WHAT IS NEEDED = List all the lines in these records that hold "append".

*-*-*

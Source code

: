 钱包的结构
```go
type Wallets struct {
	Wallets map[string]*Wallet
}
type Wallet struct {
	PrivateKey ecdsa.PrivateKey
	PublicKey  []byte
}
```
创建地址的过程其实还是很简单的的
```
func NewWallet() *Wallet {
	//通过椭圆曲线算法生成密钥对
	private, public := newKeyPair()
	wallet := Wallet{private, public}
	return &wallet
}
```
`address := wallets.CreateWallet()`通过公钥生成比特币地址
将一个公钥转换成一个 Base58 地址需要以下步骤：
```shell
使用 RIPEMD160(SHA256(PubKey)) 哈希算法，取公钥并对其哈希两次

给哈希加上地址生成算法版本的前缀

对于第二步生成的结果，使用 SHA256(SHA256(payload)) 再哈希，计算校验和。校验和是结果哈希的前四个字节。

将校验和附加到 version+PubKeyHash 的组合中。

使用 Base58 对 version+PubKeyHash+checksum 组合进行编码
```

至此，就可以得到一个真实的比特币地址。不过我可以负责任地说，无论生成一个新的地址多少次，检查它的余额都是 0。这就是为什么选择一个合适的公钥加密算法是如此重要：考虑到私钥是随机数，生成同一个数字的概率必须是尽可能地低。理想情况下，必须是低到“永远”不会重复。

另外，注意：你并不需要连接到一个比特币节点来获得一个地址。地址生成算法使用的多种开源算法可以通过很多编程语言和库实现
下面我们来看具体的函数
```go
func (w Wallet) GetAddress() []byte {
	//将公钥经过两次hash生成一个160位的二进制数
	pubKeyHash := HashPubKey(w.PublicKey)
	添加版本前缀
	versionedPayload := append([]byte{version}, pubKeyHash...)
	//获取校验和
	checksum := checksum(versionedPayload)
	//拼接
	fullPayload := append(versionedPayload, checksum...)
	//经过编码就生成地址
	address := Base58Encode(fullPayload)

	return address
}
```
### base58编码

*-*-*

ANSWER BOX =
	versionedPayload := append([]byte{version}, pubKeyHash...)
	fullPayload := append(versionedPayload, checksum...)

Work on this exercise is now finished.